Spotlight: Ravi Chugh

This post continues our ongoing series on young PL researchers who are about to start independent research positions in academia and research labs. This week, we  feature Ravi Chugh, who is starting as an assistant professor at the University of Chicago in the Fall.


Ravi Chugh, UCSD Ph.D., Assistant Professor at U. Chicago

Tell us a bit about your academic background.

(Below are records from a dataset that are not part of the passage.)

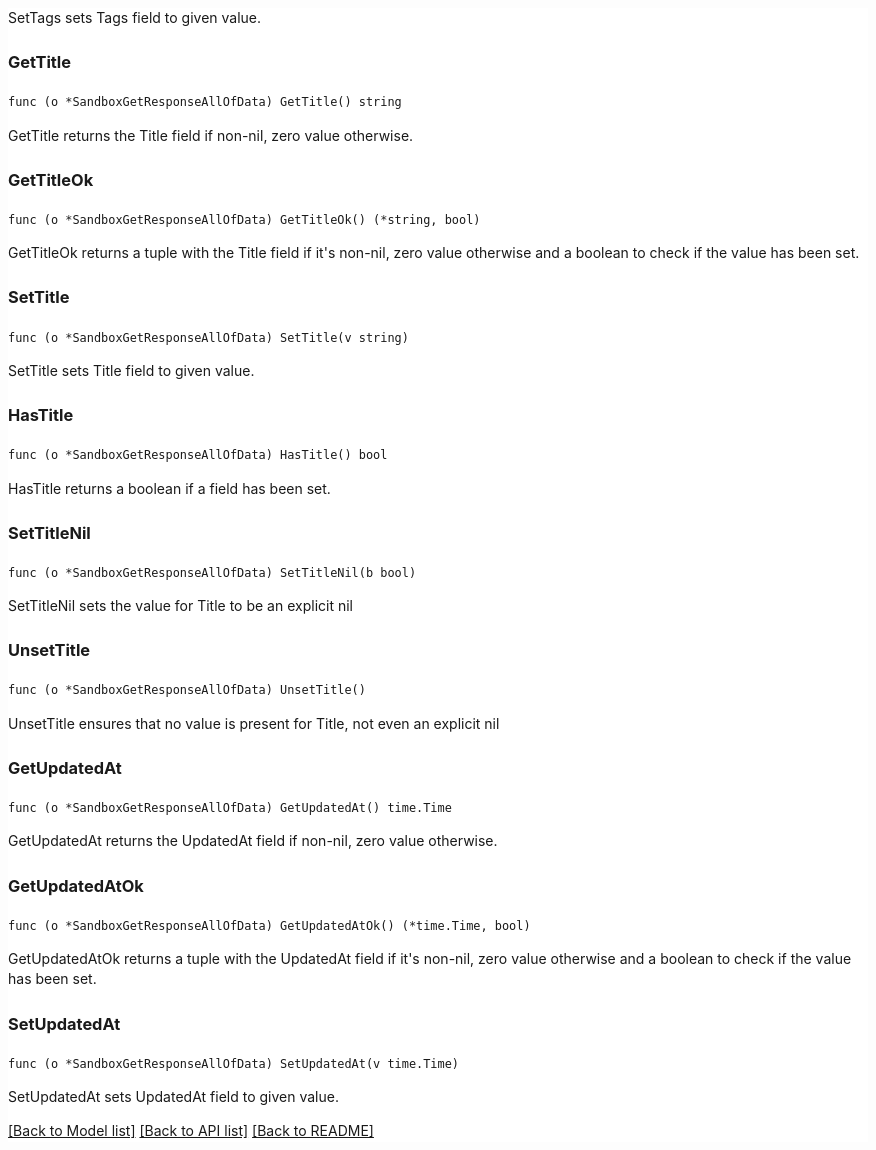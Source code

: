 SetTags sets Tags field to given value.


### GetTitle

`func (o *SandboxGetResponseAllOfData) GetTitle() string`

GetTitle returns the Title field if non-nil, zero value otherwise.

### GetTitleOk

`func (o *SandboxGetResponseAllOfData) GetTitleOk() (*string, bool)`

GetTitleOk returns a tuple with the Title field if it's non-nil, zero value otherwise
and a boolean to check if the value has been set.

### SetTitle

`func (o *SandboxGetResponseAllOfData) SetTitle(v string)`

SetTitle sets Title field to given value.

### HasTitle

`func (o *SandboxGetResponseAllOfData) HasTitle() bool`

HasTitle returns a boolean if a field has been set.

### SetTitleNil

`func (o *SandboxGetResponseAllOfData) SetTitleNil(b bool)`

 SetTitleNil sets the value for Title to be an explicit nil

### UnsetTitle
`func (o *SandboxGetResponseAllOfData) UnsetTitle()`

UnsetTitle ensures that no value is present for Title, not even an explicit nil
### GetUpdatedAt

`func (o *SandboxGetResponseAllOfData) GetUpdatedAt() time.Time`

GetUpdatedAt returns the UpdatedAt field if non-nil, zero value otherwise.

### GetUpdatedAtOk

`func (o *SandboxGetResponseAllOfData) GetUpdatedAtOk() (*time.Time, bool)`

GetUpdatedAtOk returns a tuple with the UpdatedAt field if it's non-nil, zero value otherwise
and a boolean to check if the value has been set.

### SetUpdatedAt

`func (o *SandboxGetResponseAllOfData) SetUpdatedAt(v time.Time)`

SetUpdatedAt sets UpdatedAt field to given value.



[[Back to Model list]](../README.md#documentation-for-models) [[Back to API list]](../README.md#documentation-for-api-endpoints) [[Back to README]](../README.md)


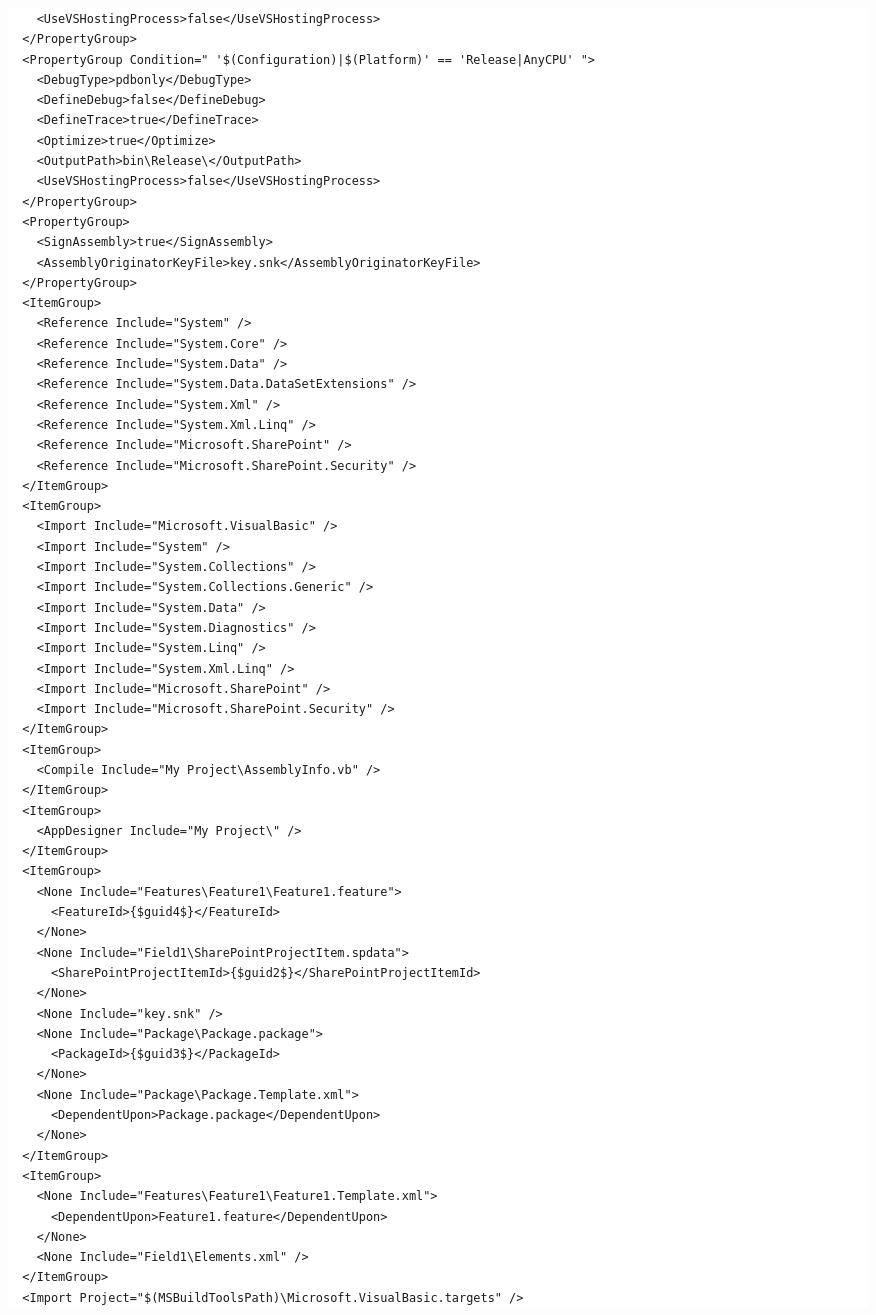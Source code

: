         <UseVSHostingProcess>false</UseVSHostingProcess>  
      </PropertyGroup>  
      <PropertyGroup Condition=" '$(Configuration)|$(Platform)' == 'Release|AnyCPU' ">  
        <DebugType>pdbonly</DebugType>  
        <DefineDebug>false</DefineDebug>  
        <DefineTrace>true</DefineTrace>  
        <Optimize>true</Optimize>  
        <OutputPath>bin\Release\</OutputPath>  
        <UseVSHostingProcess>false</UseVSHostingProcess>  
      </PropertyGroup>  
      <PropertyGroup>  
        <SignAssembly>true</SignAssembly>  
        <AssemblyOriginatorKeyFile>key.snk</AssemblyOriginatorKeyFile>  
      </PropertyGroup>  
      <ItemGroup>  
        <Reference Include="System" />  
        <Reference Include="System.Core" />  
        <Reference Include="System.Data" />  
        <Reference Include="System.Data.DataSetExtensions" />  
        <Reference Include="System.Xml" />  
        <Reference Include="System.Xml.Linq" />  
        <Reference Include="Microsoft.SharePoint" />  
        <Reference Include="Microsoft.SharePoint.Security" />  
      </ItemGroup>  
      <ItemGroup>  
        <Import Include="Microsoft.VisualBasic" />  
        <Import Include="System" />  
        <Import Include="System.Collections" />  
        <Import Include="System.Collections.Generic" />  
        <Import Include="System.Data" />  
        <Import Include="System.Diagnostics" />  
        <Import Include="System.Linq" />  
        <Import Include="System.Xml.Linq" />  
        <Import Include="Microsoft.SharePoint" />  
        <Import Include="Microsoft.SharePoint.Security" />  
      </ItemGroup>  
      <ItemGroup>  
        <Compile Include="My Project\AssemblyInfo.vb" />  
      </ItemGroup>  
      <ItemGroup>  
        <AppDesigner Include="My Project\" />  
      </ItemGroup>  
      <ItemGroup>  
        <None Include="Features\Feature1\Feature1.feature">  
          <FeatureId>{$guid4$}</FeatureId>  
        </None>  
        <None Include="Field1\SharePointProjectItem.spdata">  
          <SharePointProjectItemId>{$guid2$}</SharePointProjectItemId>  
        </None>  
        <None Include="key.snk" />  
        <None Include="Package\Package.package">  
          <PackageId>{$guid3$}</PackageId>  
        </None>  
        <None Include="Package\Package.Template.xml">  
          <DependentUpon>Package.package</DependentUpon>  
        </None>  
      </ItemGroup>  
      <ItemGroup>  
        <None Include="Features\Feature1\Feature1.Template.xml">  
          <DependentUpon>Feature1.feature</DependentUpon>  
        </None>  
        <None Include="Field1\Elements.xml" />  
      </ItemGroup>  
      <Import Project="$(MSBuildToolsPath)\Microsoft.VisualBasic.targets" />  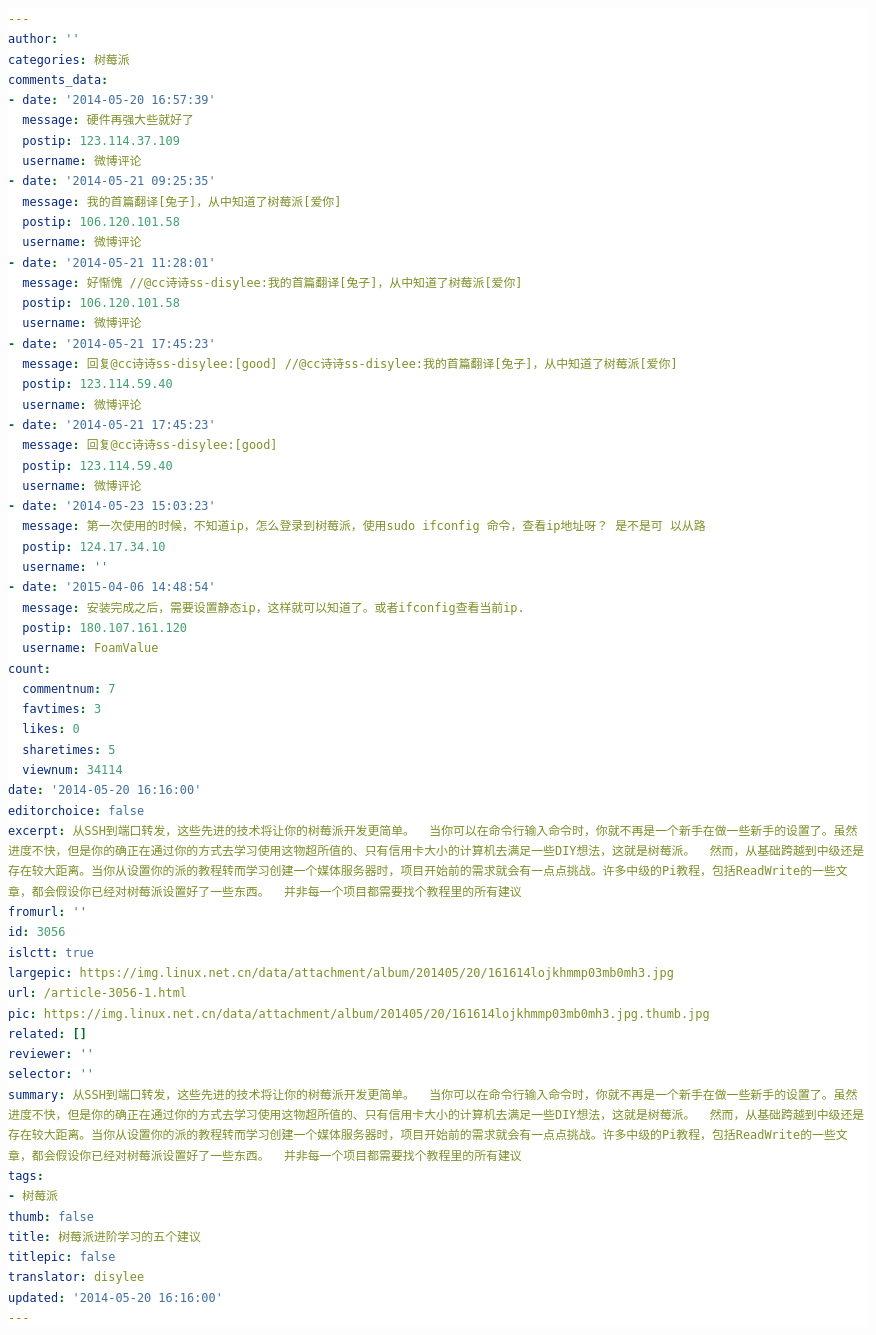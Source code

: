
 ```yaml
---
author: ''
categories: 树莓派
comments_data:
- date: '2014-05-20 16:57:39'
  message: 硬件再强大些就好了
  postip: 123.114.37.109
  username: 微博评论
- date: '2014-05-21 09:25:35'
  message: 我的首篇翻译[兔子]，从中知道了树莓派[爱你]
  postip: 106.120.101.58
  username: 微博评论
- date: '2014-05-21 11:28:01'
  message: 好惭愧 //@cc诗诗ss-disylee:我的首篇翻译[兔子]，从中知道了树莓派[爱你]
  postip: 106.120.101.58
  username: 微博评论
- date: '2014-05-21 17:45:23'
  message: 回复@cc诗诗ss-disylee:[good] //@cc诗诗ss-disylee:我的首篇翻译[兔子]，从中知道了树莓派[爱你]
  postip: 123.114.59.40
  username: 微博评论
- date: '2014-05-21 17:45:23'
  message: 回复@cc诗诗ss-disylee:[good]
  postip: 123.114.59.40
  username: 微博评论
- date: '2014-05-23 15:03:23'
  message: 第一次使用的时候，不知道ip，怎么登录到树莓派，使用sudo ifconfig 命令，查看ip地址呀？ 是不是可 以从路
  postip: 124.17.34.10
  username: ''
- date: '2015-04-06 14:48:54'
  message: 安装完成之后，需要设置静态ip，这样就可以知道了。或者ifconfig查看当前ip.
  postip: 180.107.161.120
  username: FoamValue
count:
  commentnum: 7
  favtimes: 3
  likes: 0
  sharetimes: 5
  viewnum: 34114
date: '2014-05-20 16:16:00'
editorchoice: false
excerpt: 从SSH到端口转发，这些先进的技术将让你的树莓派开发更简单。  当你可以在命令行输入命令时，你就不再是一个新手在做一些新手的设置了。虽然进度不快，但是你的确正在通过你的方式去学习使用这物超所值的、只有信用卡大小的计算机去满足一些DIY想法，这就是树莓派。  然而，从基础跨越到中级还是存在较大距离。当你从设置你的派的教程转而学习创建一个媒体服务器时，项目开始前的需求就会有一点点挑战。许多中级的Pi教程，包括ReadWrite的一些文章，都会假设你已经对树莓派设置好了一些东西。  并非每一个项目都需要找个教程里的所有建议
fromurl: ''
id: 3056
islctt: true
largepic: https://img.linux.net.cn/data/attachment/album/201405/20/161614lojkhmmp03mb0mh3.jpg
url: /article-3056-1.html
pic: https://img.linux.net.cn/data/attachment/album/201405/20/161614lojkhmmp03mb0mh3.jpg.thumb.jpg
related: []
reviewer: ''
selector: ''
summary: 从SSH到端口转发，这些先进的技术将让你的树莓派开发更简单。  当你可以在命令行输入命令时，你就不再是一个新手在做一些新手的设置了。虽然进度不快，但是你的确正在通过你的方式去学习使用这物超所值的、只有信用卡大小的计算机去满足一些DIY想法，这就是树莓派。  然而，从基础跨越到中级还是存在较大距离。当你从设置你的派的教程转而学习创建一个媒体服务器时，项目开始前的需求就会有一点点挑战。许多中级的Pi教程，包括ReadWrite的一些文章，都会假设你已经对树莓派设置好了一些东西。  并非每一个项目都需要找个教程里的所有建议
tags:
- 树莓派
thumb: false
title: 树莓派进阶学习的五个建议
titlepic: false
translator: disylee
updated: '2014-05-20 16:16:00'
---
```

I am currently a postdoc at UC San Diego, where I finished my PhD last fall, and soon I will join the University of Chicago. I was an undergraduate at the University of Pennsylvania, where I had a great time with coursework and with TAing classes. My introduction to programming languages and research came very late in my time at Penn, so a large part of my motivation to pursue a PhD came from how much I enjoyed my early teaching opportunities. While at UCSD, and during internships at Microsoft Research and Mozilla, I’ve worked on several programming languages and program analysis projects with the general goal of improving software reliability. Much of my recent work has focused on trying to analyze tricky features of scripting languages, such as JavaScript and Python, in order to bring some of the benefits of program analysis to these increasingly popular languages.

What is the sort of research that you like to do?

What’s cool about PL research is that a single problem may lead you to spend all your time coding, all your time scratching out equations and proofs, or split your time somewhere in between these extremes. The kinds of problems I tend to like to fall near the middle of this spectrum. The essence of the problem can be formulated and studied precisely and then theoretical insights can be scaled up to practical applications with careful and clever engineering.

We’d like to read one paper of yours to get a flavor of your work. Which one should that be, and what’s it about?

My “Dependent Types for JavaScript” paper, which appeared at OOPSLA 2012, is a good example of the kind of problem I just described. The goal of this project is to build a statically typed dialect of JavaScript, which is notorious for highly dynamic features and programming idioms. At first blush, JavaScript seems to be full of exotic syntactic and semantic features. But after you stare at it for a while (or, in this case, after Arjun Guha and his co-authors did in the ECOOP 2010 paper “The Essence of JavaScript”), you realize that most of JavaScript can be understood in terms of (literally, by translating to) a core language that researchers have studied for decades. The real challenge, however, is that translated JavaScript programs often use features of the core language in difficult-to-analyze ways. The main contribution of this paper was a (heavyweight) type system that could analyze some of these programs.

What new problems are you exploring, or plan to explore, once you start your faculty job?

I would really like to see some of the techniques in Dependent JavaScript, and related projects in the community, find their way into popular IDEs and tools. Some of these techniques are rather heavyweight and require a lot of manual programmer annotations, so clearly they are not all directly suited for use in practice today. But I think there is an opportunity to develop scaled down versions of these techniques that can be beneficial. A lot of this work would be more towards the “clever engineering” end of the spectrum that I mentioned, and I think it would be important to do. Given how popular languages like JavaScript, Python, and Ruby have become, there is a lot of potential to improve tool support for developers.

What are the things about PL research and the PL community that you like the most?

It’s great to have such a wide variety of technical and engineering challenges in PL. Even better, because programming languages and programming tools are the most common interfaces between computer science and other disciplines, PL researchers have plenty of potential application domains for their ideas. In terms of community, I have always been grateful for how welcoming most older students, faculty, and senior researchers are towards younger students at PL conferences. There are certainly ways that we can become more inclusive, especially for underrepresented groups, but I think the PL community is in a good place overall.

What would you like to see more of in the PL community?

I think we can do better overall, both in our papers and presentations, in connecting our new ideas to previous work. There are obviously way more topics and papers than we can each keep up with, so we should strive to ensure that our own papers and talks are accessible to broad audiences and make clear connections to related work. Many topics in PL can be modeled and studied with precise definitions, so we should take advantage of this as much as possible.

What advice would you have for graduate students who want a faculty job in the next couple of years?

It is a good time for computer science departments, in general, and for programming languages research, in particular. Nevertheless, there will always be far fewer faculty positions available than there are extremely qualified researchers and teachers. So my main advice is to make sure that you spend your time working on projects that you are passionate about, no matter what career path you are pursuing. We are fortunate in computer science to have many opportunities in industry and academia to work on problems that are exciting and have potential for impact. A faculty position is not the only way to achieve these goals.